Feeling the Kneeling?


Colin Kaepernick, former quarterback for the San Francisco 49ers, has been making headlines for the past year over his controversial kneeling campaign. In response to the police brutality and racial inequality in America, Kaepernick began kneeling during the national anthem. Fellow athletes followed him supporting his protest by using his trademark pose, staying off of the field during the anthem, or locking arms in solidarity.

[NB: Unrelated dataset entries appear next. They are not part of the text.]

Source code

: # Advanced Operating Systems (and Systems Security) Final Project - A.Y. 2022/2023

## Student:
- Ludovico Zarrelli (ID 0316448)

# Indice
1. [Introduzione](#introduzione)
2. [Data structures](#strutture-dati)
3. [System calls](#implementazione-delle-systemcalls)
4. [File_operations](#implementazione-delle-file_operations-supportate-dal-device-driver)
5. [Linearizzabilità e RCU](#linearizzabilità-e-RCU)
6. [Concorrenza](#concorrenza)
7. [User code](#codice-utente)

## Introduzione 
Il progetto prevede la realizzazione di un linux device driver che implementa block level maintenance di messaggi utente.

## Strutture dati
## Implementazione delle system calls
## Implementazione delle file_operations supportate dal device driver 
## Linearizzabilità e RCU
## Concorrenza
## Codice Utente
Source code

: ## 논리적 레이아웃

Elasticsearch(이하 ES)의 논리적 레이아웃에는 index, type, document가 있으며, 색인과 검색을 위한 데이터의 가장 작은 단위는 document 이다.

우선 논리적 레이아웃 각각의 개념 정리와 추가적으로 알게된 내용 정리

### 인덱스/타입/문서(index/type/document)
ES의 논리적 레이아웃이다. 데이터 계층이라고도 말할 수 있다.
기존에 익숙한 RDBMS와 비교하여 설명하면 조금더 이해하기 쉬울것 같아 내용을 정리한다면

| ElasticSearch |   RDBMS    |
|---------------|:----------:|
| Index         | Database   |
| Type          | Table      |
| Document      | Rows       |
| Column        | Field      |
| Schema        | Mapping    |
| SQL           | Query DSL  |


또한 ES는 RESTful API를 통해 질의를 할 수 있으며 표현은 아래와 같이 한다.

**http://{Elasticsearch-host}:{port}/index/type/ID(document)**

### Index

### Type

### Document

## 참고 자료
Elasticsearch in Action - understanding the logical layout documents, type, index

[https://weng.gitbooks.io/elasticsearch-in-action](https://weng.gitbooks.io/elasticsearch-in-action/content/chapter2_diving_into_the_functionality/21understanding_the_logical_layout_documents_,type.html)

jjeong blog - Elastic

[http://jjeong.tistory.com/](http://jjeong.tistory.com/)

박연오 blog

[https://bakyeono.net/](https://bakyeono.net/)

While the campaign did spark conversation, a majority of it was not related to Kaepernick’s message. Instead, most people wrongly believed that Kaepernick was using his platform to publicize a political opinion. President Trump responded to the display with outrage demanding that all kneeling players be fired for disrespecting the flag and the army. His outrage rings hollow as veterans have advocated for players who kneel on multiple occasions. Others claim that athletes should not be allowed to protest in uniform, but who are we to deny them the right to use their platforms? Activism isn’t always palatable. Sometimes it takes up space like highway marches or it makes people uncomfortable, but that’s okay. Those are nothing more than growing pains while America adjusts to new social standards. Regardless of rebukes, it appears that the only person negatively affected by #TakeAKnee was Kaepernick who found himself unemployed when players were drafted this season.

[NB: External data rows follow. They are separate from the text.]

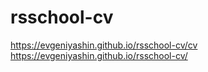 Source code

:# rsschool-cv
https://evgeniyashin.github.io/rsschool-cv/cv
https://evgeniyashin.github.io/rsschool-cv/ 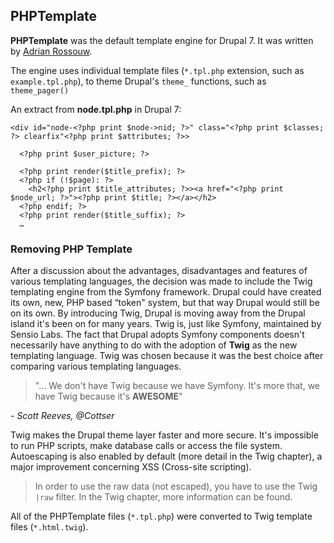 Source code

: ## PHPTemplate

**PHPTemplate** was the default template engine for Drupal 7. It was written by [Adrian Rossouw](https://www.drupal.org/user/1337/view).

The engine uses individual template files (`*.tpl.php` extension, such as `example.tpl.php`), to theme Drupal's `theme_` functions, such as `theme_pager()`

An extract from **node.tpl.php** in Drupal 7:

    <div id="node-<?php print $node->nid; ?>" class="<?php print $classes; ?> clearfix"<?php print $attributes; ?>>

      <?php print $user_picture; ?>

      <?php print render($title_prefix); ?>
      <?php if (!$page): ?>
        <h2<?php print $title_attributes; ?>><a href="<?php print $node_url; ?>"><?php print $title; ?></a></h2>
      <?php endif; ?>
      <?php print render($title_suffix); ?>
      …

### Removing PHP Template

After a discussion about the advantages, disadvantages and features of various templating languages, the decision was made to include the Twig templating engine from the Symfony framework. Drupal could have created its own, new, PHP based “token" system, but that way Drupal would still be on its own. By introducing Twig, Drupal is moving away from the Drupal island it's been on for many years. Twig is, just like Symfony, maintained by Sensio Labs. The fact that Drupal adopts Symfony components doesn't necessarily have anything to do with the adoption of **Twig** as the new templating language. Twig was chosen because it was the best choice after comparing various templating languages.

> "… We don't have Twig because we have Symfony. It's more that,  we have Twig because it's **AWESOME**"

*- Scott Reeves, @Cottser*

Twig makes the Drupal theme layer faster and more secure. It's impossible to run PHP scripts, make database calls or access the file system. Autoescaping is also enabled by default (more detail in the Twig chapter), a major improvement concerning XSS (Cross-site scripting).

> In order to use the raw data (not escaped), you have to use the Twig `|raw` filter. In the Twig chapter, more information can be found.

All of the PHPTemplate files (`*.tpl.php`) were converted to Twig template files (`*.html.twig`).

Police brutality is a serious issue that still requires a platform for discussion. I will #TakeAKnee with Colin but it’s more than a polarizing issue to tweet about and forget. Hashtag activism – the fast paced discourse found on social media – tends to chew up and spit out topics, but police brutality does exist and will continue to exist unless people put a stop to it. Taking a knee is symbolic of many things but it’s nothing more than photogenic activism. Police brutality won’t be ended by a hashtag but this is a positive first step. This began with a kneel. What’s next?